A brand sent updated specifications to their co-manufacturer four months prior, including revised protein levels, new allergen language, and updated shelf-life claims. The co-man confirmed receipt via email. During a routine quality check, the brand discovered production was still running on the outdated specification. The updated version had been received by one person, forwarded to another, but never reached the production floor. Four months of finished product was technically out of spec.
The version control problem nobody thinks they have
Most brands assume their co-manufacturer operates with the current specification. However, “most of the time” is insufficient in food manufacturing. The consequences of specification mismatches extend beyond poor reports to potential recalls, failed audits, or months of non-compliant product.

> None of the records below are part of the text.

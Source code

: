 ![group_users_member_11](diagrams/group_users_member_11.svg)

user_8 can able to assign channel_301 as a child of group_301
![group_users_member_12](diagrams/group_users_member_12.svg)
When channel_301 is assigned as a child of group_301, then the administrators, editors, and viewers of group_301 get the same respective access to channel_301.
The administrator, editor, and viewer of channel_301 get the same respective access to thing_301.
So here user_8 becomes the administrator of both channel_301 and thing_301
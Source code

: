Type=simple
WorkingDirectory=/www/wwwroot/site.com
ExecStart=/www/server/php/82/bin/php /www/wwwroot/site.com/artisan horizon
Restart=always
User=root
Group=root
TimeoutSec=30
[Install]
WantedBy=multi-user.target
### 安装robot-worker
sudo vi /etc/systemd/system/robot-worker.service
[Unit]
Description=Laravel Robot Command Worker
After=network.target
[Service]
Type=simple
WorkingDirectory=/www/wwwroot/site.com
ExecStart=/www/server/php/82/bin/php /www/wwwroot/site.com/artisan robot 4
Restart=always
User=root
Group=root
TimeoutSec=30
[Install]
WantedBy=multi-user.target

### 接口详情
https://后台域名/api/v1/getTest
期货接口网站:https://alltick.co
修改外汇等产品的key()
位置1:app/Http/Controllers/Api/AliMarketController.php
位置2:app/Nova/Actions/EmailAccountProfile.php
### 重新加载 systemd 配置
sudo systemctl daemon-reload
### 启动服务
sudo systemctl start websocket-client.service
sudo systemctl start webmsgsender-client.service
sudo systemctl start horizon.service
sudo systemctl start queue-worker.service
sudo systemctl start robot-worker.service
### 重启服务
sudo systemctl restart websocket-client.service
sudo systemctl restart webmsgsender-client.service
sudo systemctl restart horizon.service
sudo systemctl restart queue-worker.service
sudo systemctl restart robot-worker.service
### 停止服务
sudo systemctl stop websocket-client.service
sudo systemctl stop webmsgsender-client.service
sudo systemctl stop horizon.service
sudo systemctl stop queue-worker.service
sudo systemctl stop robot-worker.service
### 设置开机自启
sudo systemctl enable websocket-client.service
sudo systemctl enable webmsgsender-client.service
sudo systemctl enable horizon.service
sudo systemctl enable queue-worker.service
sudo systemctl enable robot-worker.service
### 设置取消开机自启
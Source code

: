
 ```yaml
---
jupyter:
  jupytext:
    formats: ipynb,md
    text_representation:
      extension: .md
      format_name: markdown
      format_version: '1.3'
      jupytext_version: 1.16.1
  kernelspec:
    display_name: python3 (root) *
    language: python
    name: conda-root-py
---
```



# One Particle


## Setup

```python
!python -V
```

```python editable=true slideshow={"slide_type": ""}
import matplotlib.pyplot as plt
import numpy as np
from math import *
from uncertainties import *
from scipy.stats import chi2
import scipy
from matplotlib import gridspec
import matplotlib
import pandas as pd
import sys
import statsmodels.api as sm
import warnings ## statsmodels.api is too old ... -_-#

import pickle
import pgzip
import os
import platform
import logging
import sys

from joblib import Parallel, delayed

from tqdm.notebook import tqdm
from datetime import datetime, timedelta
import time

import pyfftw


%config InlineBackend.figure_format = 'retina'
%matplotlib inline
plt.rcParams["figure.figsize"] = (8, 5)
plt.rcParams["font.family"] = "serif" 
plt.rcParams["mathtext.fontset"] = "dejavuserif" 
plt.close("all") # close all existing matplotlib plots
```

The structural issue is straightforward: when a brand updates a spec, communication travels via email to one co-man contact. That person should forward it to QA, update production records, and confirm receipt. In practice, steps get skipped. Discovery only happens when batches look different, customers complain, or auditors question the records.
A former Chief Procurement Officer at a major supplement company observed: “The fastest way to lose money in CPG is to assume your co-man has the most current spec.” Version control issues have disrupted more launches and created more operational firefighting than raw material shortages.
Why this is a three-team problem
Specification ownership is distributed across multiple parties. R&D creates it. QA validates against it. Procurement sources to it. The co-man produces to it. Three brand teams and multiple co-man teams require the same version, yet it circulates through email attachments, PDF forwards, and reply chains.
Email lacks version control infrastructure. When someone sends “Updated Spec v3.pdf” while the production floor retains “Spec v2.pdf,” no system identifies the mismatch. The assumption persists that “we sent it, so they have it.”
The actual problem isn’t the specification itself — it’s distribution. The spec exists but isn’t reaching every necessary location, and email provides no verification mechanism.
What resolves this
When communications operate through a shared, structured system, every spec update becomes captured, versioned, and simultaneously visible to all teams. Certificates of Analysis arriving with deliveries get compared against the current specification rather than outdated filed versions. Mismatches trigger system flags before production commences.